I like what has been said so far, good stuff.

If you want to build power, you need to build explosion.    Explosion comes from things like the Olympic lifts and plyometrics.    Raw strength training helps, but it is only one small piece.      You also need to make sure you have no wasted motion in your technique.


----------



## seasoned (Mar 7, 2009)

Muscles for lifting weights will give you straight for lifting weights. I have seen many a strong person come into the dojo that was very strong, but needed coordination. Building strength with weights while training your techniques will go a long way in tying together everything. If there was a secret, it would be not to go for muscle size, size will hamper movement. If you are in a kata based art, this is where low stances come into play. The whole idea of kata was to build all the above, with a little extra help from weights, but not at the expense of training time.


----------



## mook jong man (Mar 7, 2009)

Power comes from relaxation and time spent practicing the particular striking skill .


----------



## Marginal (Mar 10, 2009)

mook jong man said:


> Power comes from relaxation and time spent practicing the particular striking skill .

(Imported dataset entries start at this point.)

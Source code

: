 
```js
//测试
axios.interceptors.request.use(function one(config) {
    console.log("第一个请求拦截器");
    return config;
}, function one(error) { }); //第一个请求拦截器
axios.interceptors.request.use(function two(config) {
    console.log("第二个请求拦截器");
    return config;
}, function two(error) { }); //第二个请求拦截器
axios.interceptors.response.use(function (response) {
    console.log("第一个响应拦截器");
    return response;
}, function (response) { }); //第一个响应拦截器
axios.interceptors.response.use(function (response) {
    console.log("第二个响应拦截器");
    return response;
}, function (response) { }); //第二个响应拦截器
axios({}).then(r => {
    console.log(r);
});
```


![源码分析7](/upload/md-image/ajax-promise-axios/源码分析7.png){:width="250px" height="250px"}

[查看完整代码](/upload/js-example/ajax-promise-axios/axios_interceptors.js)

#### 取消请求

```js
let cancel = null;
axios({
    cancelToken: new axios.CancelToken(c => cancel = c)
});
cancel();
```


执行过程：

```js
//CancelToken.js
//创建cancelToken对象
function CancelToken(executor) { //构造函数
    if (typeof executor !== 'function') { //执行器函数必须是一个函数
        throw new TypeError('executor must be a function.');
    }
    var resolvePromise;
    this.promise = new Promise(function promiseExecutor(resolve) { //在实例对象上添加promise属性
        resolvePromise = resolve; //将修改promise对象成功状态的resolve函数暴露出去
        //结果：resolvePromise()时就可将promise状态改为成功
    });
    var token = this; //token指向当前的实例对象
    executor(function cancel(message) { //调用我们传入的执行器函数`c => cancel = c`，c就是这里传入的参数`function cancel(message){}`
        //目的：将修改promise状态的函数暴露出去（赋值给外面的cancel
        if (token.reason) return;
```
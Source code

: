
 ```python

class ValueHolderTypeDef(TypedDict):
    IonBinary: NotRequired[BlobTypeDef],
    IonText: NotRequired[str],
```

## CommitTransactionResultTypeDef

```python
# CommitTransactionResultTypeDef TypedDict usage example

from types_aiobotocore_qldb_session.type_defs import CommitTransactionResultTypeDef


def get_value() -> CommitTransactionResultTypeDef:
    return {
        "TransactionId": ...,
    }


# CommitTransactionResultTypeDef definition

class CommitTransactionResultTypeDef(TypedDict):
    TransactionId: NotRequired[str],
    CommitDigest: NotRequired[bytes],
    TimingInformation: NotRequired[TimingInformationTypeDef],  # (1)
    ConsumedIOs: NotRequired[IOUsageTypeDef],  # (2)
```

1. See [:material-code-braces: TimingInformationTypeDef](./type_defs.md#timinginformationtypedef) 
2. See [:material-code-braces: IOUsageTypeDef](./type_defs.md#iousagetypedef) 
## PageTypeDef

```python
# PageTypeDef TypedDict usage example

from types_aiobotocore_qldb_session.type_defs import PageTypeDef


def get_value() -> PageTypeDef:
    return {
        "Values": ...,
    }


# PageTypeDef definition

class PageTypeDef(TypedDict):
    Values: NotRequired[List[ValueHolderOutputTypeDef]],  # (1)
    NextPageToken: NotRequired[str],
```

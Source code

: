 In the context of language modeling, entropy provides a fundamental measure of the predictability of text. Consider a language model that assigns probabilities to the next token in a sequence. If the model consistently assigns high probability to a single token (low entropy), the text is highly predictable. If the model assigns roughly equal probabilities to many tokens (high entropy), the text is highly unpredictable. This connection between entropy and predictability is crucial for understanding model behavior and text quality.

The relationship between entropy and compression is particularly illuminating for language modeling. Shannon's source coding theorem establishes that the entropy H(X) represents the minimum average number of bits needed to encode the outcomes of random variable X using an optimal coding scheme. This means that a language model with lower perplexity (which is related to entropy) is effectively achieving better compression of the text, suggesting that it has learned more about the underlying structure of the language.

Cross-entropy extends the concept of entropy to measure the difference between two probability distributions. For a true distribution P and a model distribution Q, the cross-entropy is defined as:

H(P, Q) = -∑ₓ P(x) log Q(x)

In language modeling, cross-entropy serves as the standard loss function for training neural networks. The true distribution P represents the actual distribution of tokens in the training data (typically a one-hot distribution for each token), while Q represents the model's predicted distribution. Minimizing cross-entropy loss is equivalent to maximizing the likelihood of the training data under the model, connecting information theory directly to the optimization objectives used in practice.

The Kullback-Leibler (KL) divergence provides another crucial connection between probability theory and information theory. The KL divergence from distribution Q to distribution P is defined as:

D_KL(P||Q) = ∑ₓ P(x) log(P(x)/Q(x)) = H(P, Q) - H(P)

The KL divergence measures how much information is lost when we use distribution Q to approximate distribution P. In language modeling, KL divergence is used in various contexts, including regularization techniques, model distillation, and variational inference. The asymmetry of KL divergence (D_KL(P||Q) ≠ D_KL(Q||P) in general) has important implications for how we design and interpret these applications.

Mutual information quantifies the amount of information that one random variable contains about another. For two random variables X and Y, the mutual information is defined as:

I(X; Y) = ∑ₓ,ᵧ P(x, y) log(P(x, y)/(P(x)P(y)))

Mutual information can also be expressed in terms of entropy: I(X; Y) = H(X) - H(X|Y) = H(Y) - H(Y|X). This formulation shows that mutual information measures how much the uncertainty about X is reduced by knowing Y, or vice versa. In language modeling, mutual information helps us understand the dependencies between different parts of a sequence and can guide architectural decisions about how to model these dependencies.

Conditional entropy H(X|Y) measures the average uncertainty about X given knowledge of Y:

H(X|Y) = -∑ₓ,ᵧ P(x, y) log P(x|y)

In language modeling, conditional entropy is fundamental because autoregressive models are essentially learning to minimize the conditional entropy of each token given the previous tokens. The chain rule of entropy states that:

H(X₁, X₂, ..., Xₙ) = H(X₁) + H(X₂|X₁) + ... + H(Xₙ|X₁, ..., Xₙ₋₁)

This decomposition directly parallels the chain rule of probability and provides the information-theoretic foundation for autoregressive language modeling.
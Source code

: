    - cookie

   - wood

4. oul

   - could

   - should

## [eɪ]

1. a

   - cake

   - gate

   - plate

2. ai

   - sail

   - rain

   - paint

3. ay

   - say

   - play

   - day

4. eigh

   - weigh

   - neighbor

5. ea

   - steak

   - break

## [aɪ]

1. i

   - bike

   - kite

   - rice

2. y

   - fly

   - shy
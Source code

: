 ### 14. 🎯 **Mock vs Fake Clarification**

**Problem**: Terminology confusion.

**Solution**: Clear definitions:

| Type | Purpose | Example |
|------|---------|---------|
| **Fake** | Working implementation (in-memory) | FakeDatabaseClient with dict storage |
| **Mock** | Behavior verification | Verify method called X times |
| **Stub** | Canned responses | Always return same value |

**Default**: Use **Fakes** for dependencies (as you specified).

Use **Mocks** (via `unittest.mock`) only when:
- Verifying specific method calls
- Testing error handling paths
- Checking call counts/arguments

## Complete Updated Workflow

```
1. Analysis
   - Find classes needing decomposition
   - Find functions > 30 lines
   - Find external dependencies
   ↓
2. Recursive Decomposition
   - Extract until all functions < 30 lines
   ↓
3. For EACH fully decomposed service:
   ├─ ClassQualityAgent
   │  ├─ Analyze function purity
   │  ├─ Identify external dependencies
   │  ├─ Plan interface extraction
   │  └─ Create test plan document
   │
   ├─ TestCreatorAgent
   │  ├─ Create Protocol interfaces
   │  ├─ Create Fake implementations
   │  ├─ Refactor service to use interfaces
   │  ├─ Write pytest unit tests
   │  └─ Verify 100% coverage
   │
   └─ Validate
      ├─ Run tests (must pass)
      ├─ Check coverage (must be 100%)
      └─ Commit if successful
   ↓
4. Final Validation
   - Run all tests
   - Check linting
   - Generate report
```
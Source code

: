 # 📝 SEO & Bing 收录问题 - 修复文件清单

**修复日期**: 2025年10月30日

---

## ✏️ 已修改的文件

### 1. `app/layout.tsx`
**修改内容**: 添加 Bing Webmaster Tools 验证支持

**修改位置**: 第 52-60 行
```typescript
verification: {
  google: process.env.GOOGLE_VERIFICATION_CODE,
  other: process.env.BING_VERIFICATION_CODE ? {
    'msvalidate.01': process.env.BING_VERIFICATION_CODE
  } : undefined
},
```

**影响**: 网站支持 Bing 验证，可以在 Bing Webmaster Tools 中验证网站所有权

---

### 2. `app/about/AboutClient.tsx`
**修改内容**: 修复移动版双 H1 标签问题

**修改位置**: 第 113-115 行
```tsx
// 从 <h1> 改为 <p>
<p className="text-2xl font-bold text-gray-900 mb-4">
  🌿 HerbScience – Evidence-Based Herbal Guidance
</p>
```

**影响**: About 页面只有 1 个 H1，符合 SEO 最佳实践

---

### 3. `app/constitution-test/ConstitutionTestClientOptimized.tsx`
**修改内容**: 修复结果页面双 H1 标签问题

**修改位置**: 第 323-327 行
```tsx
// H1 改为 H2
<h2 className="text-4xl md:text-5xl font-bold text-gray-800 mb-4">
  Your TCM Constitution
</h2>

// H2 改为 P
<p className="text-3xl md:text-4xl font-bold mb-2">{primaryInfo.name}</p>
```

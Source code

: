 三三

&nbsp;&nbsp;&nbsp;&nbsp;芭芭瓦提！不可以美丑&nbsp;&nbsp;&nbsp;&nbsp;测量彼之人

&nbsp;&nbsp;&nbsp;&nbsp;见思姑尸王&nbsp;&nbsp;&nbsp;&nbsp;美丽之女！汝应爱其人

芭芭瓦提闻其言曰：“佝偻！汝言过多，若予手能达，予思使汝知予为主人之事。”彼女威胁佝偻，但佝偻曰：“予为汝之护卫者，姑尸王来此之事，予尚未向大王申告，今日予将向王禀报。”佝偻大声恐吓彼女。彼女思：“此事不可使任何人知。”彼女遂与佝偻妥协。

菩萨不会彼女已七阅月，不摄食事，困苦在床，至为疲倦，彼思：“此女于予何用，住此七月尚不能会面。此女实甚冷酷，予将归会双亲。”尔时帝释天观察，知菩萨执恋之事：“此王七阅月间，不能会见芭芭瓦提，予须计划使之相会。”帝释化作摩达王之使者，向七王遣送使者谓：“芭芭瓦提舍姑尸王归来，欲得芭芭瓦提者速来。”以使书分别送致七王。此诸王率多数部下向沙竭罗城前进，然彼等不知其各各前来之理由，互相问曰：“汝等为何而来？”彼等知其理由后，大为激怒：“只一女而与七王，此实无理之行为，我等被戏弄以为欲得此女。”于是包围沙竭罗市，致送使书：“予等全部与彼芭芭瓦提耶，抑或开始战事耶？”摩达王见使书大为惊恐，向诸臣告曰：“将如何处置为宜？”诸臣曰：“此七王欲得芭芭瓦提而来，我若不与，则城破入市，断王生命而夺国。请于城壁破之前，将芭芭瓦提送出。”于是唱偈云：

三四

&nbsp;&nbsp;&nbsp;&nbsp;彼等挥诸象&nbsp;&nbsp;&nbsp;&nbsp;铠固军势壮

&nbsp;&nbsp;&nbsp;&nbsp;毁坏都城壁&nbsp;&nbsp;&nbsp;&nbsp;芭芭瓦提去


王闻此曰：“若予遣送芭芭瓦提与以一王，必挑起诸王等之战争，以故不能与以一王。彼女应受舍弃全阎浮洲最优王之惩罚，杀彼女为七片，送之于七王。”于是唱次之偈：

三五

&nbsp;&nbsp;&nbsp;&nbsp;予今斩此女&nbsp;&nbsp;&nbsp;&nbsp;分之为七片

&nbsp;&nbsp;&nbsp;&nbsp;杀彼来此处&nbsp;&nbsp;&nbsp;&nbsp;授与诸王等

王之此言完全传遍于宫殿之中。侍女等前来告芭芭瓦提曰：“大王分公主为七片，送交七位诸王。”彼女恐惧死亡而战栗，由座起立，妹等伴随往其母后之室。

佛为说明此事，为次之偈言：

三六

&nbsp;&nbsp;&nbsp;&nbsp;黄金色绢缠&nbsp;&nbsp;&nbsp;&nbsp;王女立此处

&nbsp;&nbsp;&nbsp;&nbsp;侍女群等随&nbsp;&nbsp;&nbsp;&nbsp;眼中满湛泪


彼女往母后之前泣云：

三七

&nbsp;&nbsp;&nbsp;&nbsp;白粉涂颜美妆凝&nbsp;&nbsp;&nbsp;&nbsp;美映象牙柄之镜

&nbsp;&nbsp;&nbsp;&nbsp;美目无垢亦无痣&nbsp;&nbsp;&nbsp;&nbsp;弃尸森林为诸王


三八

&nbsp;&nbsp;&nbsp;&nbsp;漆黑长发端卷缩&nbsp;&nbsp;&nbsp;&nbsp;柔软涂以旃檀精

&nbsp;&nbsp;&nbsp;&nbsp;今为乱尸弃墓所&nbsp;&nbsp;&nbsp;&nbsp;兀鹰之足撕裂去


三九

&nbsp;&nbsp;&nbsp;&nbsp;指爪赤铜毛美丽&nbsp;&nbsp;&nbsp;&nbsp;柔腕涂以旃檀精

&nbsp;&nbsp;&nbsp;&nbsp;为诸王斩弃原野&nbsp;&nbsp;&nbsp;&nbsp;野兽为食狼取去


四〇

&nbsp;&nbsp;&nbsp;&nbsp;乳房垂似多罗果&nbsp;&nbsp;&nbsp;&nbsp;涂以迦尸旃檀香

Strength helps too. (That's in part what practicing a kick does. Develops strength.)


----------



## mook jong man (Mar 10, 2009)

Marginal said:


> Strength helps too. (That's in part what practicing a kick does. Develops strength.)


 
Depends what type of kicks you are doing , I've met people with quite skinny legs who could generate tremendous power and didn't do any special exercises for their legs at all . 
It all came from their stance and being able to relax particular muscle groups and accelerate the leg at great speed.


----------



## Marginal (Mar 15, 2009)

mook jong man said:


> Depends what type of kicks you are doing , I've met people with quite skinny legs who could generate tremendous power and didn't do any special exercises for their legs at all .
> It all came from their stance and being able to relax particular muscle groups and accelerate the leg at great speed.


Leg exercises are pretty broad. Walk a lot? Run? Those will contribute. 

You can generate decent power without doing specific conditioning outside of kicking a lot, but just from personal experience, squats, lunges, sprints etc contribute a lot towards increasing power and speed too. My kicks developed a lot faster once I started focusing on training my legs and core.


----------



## bluekey88 (Mar 15, 2009)

Truth.  

Here's the thoing, you need to be both strong AND relaxed to have power.

In the end, the amount of power you ultimately can deliver is decided by your physical strength.  That kind of sets the upper ceiling of potential.

However, being relaxed, having good technique, is what allows you to reach that ceiling.  If you are tense, not relaxed, your muscles work against each other and slow you down and sap you power.  That's why good technical practice can unlock potential (the person learns to relax and use whzat they have more efficiently).

Well thought out, good strength training will give ou more potential in the long run though.  So in reality, you need both strenght training and technical training built on learning to stay relaxed and move with efficiency and accuracy.

Peace,
Erik


----------



## Thems Fighting Words (Mar 15, 2009)

Decker said:


> Hi all.
> 
> I've recently acquired a barbell set and am putting a bit of focus on deadlifts to increase the strength of my hips and legs to make my front kick more powerful. I also do weighted and unweighted pistol squats. (Books I read: _Power to the People_ and _The Naked Warrior_, Pavel Tsatsouline)
> 
> ...



Yes it does as long as you also maintain flexibility and good form. Most modern professional MAirtsists will lift. Just make sure you're being spotted for heavier weights because power and strength training always need a spotter.


----------



## rabbit (Mar 24, 2009)

Decker said:


> Hi all.
> 
> I've recently acquired a barbell set and am putting a bit of focus on deadlifts to increase the strength of my hips and legs to make my front kick more powerful. I also do weighted and unweighted pistol squats. (Books I read: _Power to the People_ and _The Naked Warrior_, Pavel Tsatsouline)
> 
> ...


 
Don't forget to actually practice your strikes. Weightlifting does not do all the work. You still have to practice punching and kicking.


----------